» **WORK REQUIRED**
Return the entries below exactly as written.

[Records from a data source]
========
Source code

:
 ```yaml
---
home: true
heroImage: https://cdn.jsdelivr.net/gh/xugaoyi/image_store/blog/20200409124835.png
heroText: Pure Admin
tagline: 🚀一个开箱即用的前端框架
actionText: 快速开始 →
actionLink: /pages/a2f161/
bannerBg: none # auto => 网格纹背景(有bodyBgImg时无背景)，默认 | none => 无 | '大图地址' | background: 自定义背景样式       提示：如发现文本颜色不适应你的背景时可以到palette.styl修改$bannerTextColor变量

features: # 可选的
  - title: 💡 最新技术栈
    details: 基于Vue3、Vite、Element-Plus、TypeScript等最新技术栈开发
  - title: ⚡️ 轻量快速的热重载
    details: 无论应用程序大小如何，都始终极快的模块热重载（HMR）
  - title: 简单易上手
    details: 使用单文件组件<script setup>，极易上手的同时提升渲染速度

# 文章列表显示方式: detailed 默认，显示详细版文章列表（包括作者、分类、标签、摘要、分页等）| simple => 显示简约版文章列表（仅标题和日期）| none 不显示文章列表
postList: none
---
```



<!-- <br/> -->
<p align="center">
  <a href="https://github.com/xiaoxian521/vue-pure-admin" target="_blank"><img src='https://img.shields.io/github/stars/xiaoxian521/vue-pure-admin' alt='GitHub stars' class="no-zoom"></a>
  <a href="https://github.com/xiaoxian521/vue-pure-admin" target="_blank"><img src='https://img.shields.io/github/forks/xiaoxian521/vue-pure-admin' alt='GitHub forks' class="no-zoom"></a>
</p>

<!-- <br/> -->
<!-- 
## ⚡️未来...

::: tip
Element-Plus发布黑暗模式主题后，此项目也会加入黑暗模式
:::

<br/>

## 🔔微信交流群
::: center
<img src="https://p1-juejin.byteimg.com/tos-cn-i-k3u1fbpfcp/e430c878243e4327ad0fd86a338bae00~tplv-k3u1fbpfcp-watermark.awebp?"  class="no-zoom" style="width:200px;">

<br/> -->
========
» **EXERCISE RESULT**
Source code

:
 ```yaml
---
home: true
heroImage: https://cdn.jsdelivr.net/gh/xugaoyi/image_store/blog/20200409124835.png
heroText: Pure Admin
tagline: 🚀一个开箱即用的前端框架
actionText: 快速开始 →
actionLink: /pages/a2f161/
bannerBg: none # auto => 网格纹背景(有bodyBgImg时无背景)，默认 | none => 无 | '大图地址' | background: 自定义背景样式       提示：如发现文本颜色不适应你的背景时可以到palette.styl修改$bannerTextColor变量

features: # 可选的
  - title: 💡 最新技术栈
    details: 基于Vue3、Vite、Element-Plus、TypeScript等最新技术栈开发
  - title: ⚡️ 轻量快速的热重载
    details: 无论应用程序大小如何，都始终极快的模块热重载（HMR）
  - title: 简单易上手
    details: 使用单文件组件<script setup>，极易上手的同时提升渲染速度

# 文章列表显示方式: detailed 默认，显示详细版文章列表（包括作者、分类、标签、摘要、分页等）| simple => 显示简约版文章列表（仅标题和日期）| none 不显示文章列表
postList: none
---
```



<!-- <br/> -->
<p align="center">
  <a href="https://github.com/xiaoxian521/vue-pure-admin" target="_blank"><img src='https://img.shields.io/github/stars/xiaoxian521/vue-pure-admin' alt='GitHub stars' class="no-zoom"></a>
  <a href="https://github.com/xiaoxian521/vue-pure-admin" target="_blank"><img src='https://img.shields.io/github/forks/xiaoxian521/vue-pure-admin' alt='GitHub forks' class="no-zoom"></a>
</p>

<!-- <br/> -->
<!-- 
## ⚡️未来...

::: tip
Element-Plus发布黑暗模式主题后，此项目也会加入黑暗模式
:::

<br/>

## 🔔微信交流群
::: center
<img src="https://p1-juejin.byteimg.com/tos-cn-i-k3u1fbpfcp/e430c878243e4327ad0fd86a338bae00~tplv-k3u1fbpfcp-watermark.awebp?"  class="no-zoom" style="width:200px;">

<br/> -->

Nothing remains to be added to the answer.